■ What this task involves
Each entry has to be printed again exactly.

■ Data for this exercise
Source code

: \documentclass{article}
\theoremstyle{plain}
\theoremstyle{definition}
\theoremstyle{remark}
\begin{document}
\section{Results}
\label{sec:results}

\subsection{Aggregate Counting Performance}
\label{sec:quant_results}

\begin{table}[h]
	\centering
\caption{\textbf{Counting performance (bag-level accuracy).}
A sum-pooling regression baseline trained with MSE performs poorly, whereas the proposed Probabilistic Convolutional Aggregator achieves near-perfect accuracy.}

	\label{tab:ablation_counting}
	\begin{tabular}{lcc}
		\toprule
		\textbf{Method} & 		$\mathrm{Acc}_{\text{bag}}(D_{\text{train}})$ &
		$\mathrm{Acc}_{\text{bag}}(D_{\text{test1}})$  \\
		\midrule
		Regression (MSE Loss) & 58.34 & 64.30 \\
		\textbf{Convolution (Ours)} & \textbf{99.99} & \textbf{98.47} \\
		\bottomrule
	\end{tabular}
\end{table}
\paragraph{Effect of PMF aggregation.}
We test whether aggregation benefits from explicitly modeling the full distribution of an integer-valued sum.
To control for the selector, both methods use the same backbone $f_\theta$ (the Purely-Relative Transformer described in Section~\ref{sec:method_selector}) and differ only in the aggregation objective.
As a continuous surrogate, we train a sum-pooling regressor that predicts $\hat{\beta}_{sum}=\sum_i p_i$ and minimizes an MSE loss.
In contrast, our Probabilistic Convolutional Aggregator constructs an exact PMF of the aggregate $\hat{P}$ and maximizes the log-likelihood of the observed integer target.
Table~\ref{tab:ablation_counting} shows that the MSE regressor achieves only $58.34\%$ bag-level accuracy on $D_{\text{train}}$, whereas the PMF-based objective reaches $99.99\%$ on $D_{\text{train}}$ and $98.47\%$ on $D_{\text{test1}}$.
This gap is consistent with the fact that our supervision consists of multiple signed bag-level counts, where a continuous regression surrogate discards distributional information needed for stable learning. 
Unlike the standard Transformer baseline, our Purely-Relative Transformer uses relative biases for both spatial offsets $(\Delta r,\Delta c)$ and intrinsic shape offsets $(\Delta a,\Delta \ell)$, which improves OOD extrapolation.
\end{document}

■ Answer to this task
Source code

: \documentclass{article}
\theoremstyle{plain}
\theoremstyle{definition}
\theoremstyle{remark}
\begin{document}
\section{Results}
\label{sec:results}

\subsection{Aggregate Counting Performance}
\label{sec:quant_results}

\begin{table}[h]
	\centering
\caption{\textbf{Counting performance (bag-level accuracy).}
A sum-pooling regression baseline trained with MSE performs poorly, whereas the proposed Probabilistic Convolutional Aggregator achieves near-perfect accuracy.}

	\label{tab:ablation_counting}
	\begin{tabular}{lcc}
		\toprule
		\textbf{Method} & 		$\mathrm{Acc}_{\text{bag}}(D_{\text{train}})$ &
		$\mathrm{Acc}_{\text{bag}}(D_{\text{test1}})$  \\
		\midrule
		Regression (MSE Loss) & 58.34 & 64.30 \\
		\textbf{Convolution (Ours)} & \textbf{99.99} & \textbf{98.47} \\
		\bottomrule
	\end{tabular}
\end{table}
\paragraph{Effect of PMF aggregation.}
We test whether aggregation benefits from explicitly modeling the full distribution of an integer-valued sum.
To control for the selector, both methods use the same backbone $f_\theta$ (the Purely-Relative Transformer described in Section~\ref{sec:method_selector}) and differ only in the aggregation objective.
As a continuous surrogate, we train a sum-pooling regressor that predicts $\hat{\beta}_{sum}=\sum_i p_i$ and minimizes an MSE loss.
In contrast, our Probabilistic Convolutional Aggregator constructs an exact PMF of the aggregate $\hat{P}$ and maximizes the log-likelihood of the observed integer target.
Table~\ref{tab:ablation_counting} shows that the MSE regressor achieves only $58.34\%$ bag-level accuracy on $D_{\text{train}}$, whereas the PMF-based objective reaches $99.99\%$ on $D_{\text{train}}$ and $98.47\%$ on $D_{\text{test1}}$.
This gap is consistent with the fact that our supervision consists of multiple signed bag-level counts, where a continuous regression surrogate discards distributional information needed for stable learning. 
Unlike the standard Transformer baseline, our Purely-Relative Transformer uses relative biases for both spatial offsets $(\Delta r,\Delta c)$ and intrinsic shape offsets $(\Delta a,\Delta \ell)$, which improves OOD extrapolation.
\end{document}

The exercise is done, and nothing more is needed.